Cloud-Scale HPC (Scale Here)

  • Pattern-proven infrastructure that scales from 3 nodes to 100+ nodes
  • Same automation works on AWS/GCP/Azure bare metal instances
  • Multi-cluster federation for geo-distributed workloads
  • GitOps-ready for enterprise CI/CD pipelines

Hybrid Edge-Cloud

  • Train models in the cloud, deploy optimized inference to edge devices
  • Federated learning across edge clusters
  • Workload bursting from edge to cloud during peak demand
  • Disaster recovery with cloud failover

Hardware Platforms

NVIDIA Jetson Orin (Primary Platform)

  • Models: Jetson Orin Nano, NX, AGX
  • Architecture: ARM64 with NVIDIA Ampere GPU
  • Use Case: GPU-accelerated ML inference and training at the edge
  • Setup Scripts: Complete automation in jetson_orin/
  • Cluster Recommendation: 3–10 nodes optimal, scales to 20+
  • Power: 5–25W per node (ideal for edge/remote deployments)

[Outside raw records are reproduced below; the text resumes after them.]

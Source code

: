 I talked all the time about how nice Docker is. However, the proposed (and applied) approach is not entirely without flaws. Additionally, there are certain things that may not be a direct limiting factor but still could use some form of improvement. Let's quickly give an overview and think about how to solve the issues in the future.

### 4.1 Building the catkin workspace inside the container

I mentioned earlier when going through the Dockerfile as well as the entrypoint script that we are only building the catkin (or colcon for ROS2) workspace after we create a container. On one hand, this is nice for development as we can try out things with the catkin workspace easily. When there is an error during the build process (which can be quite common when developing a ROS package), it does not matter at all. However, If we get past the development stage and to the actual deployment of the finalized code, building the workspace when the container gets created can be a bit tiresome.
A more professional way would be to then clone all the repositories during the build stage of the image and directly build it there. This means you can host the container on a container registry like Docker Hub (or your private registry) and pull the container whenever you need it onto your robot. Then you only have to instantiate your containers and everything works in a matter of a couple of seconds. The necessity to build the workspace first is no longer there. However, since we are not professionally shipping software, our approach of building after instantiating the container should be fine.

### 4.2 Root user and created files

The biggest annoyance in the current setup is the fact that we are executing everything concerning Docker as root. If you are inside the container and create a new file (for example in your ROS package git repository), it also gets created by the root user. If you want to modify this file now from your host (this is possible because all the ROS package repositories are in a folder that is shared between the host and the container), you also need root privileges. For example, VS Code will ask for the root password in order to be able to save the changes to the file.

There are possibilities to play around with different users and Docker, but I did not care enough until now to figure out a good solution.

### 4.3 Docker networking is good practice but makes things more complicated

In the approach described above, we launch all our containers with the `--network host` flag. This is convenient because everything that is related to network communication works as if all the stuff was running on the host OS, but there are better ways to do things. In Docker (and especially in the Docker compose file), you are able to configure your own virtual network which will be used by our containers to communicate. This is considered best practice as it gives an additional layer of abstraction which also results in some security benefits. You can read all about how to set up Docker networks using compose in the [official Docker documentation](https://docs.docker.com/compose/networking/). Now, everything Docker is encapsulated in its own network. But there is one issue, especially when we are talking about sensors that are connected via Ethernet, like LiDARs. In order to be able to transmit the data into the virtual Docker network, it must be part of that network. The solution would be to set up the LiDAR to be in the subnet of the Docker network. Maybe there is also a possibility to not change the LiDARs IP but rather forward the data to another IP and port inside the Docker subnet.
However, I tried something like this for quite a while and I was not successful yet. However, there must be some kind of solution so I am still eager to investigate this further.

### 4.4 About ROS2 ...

Raspberry Pi (Support/Lightweight Nodes)

  • Models: Raspberry Pi 4 (8GB), Raspberry Pi 5
  • Architecture: ARM64 (no GPU acceleration)
  • Use Case: Control plane, lightweight workers, support services
  • Setup Scripts: Coming soon in raspberry_pi/
  • Cluster Recommendation: Mix with Jetson for cost-effective scaling
  • Power: 5–15W per node

Cloud/x86 (Scale-Out Target)

  • Platforms: AWS EC2 (bare metal), GCP Compute, Azure VMs, on-prem servers
  • Architecture: x86-64 with optional NVIDIA datacenter GPUs
  • Use Case: Cloud bursting, training large models, production scale-out
  • Setup Scripts: Same Kubernetes scripts work across architectures
  • Cluster Recommendation: 10–1000+ nodes

Project Structure

.
├── jetson_orin/              # Jetson Orin hardware setup (GPU nodes)
│   ├── setup/                # Sequential setup scripts (01-06)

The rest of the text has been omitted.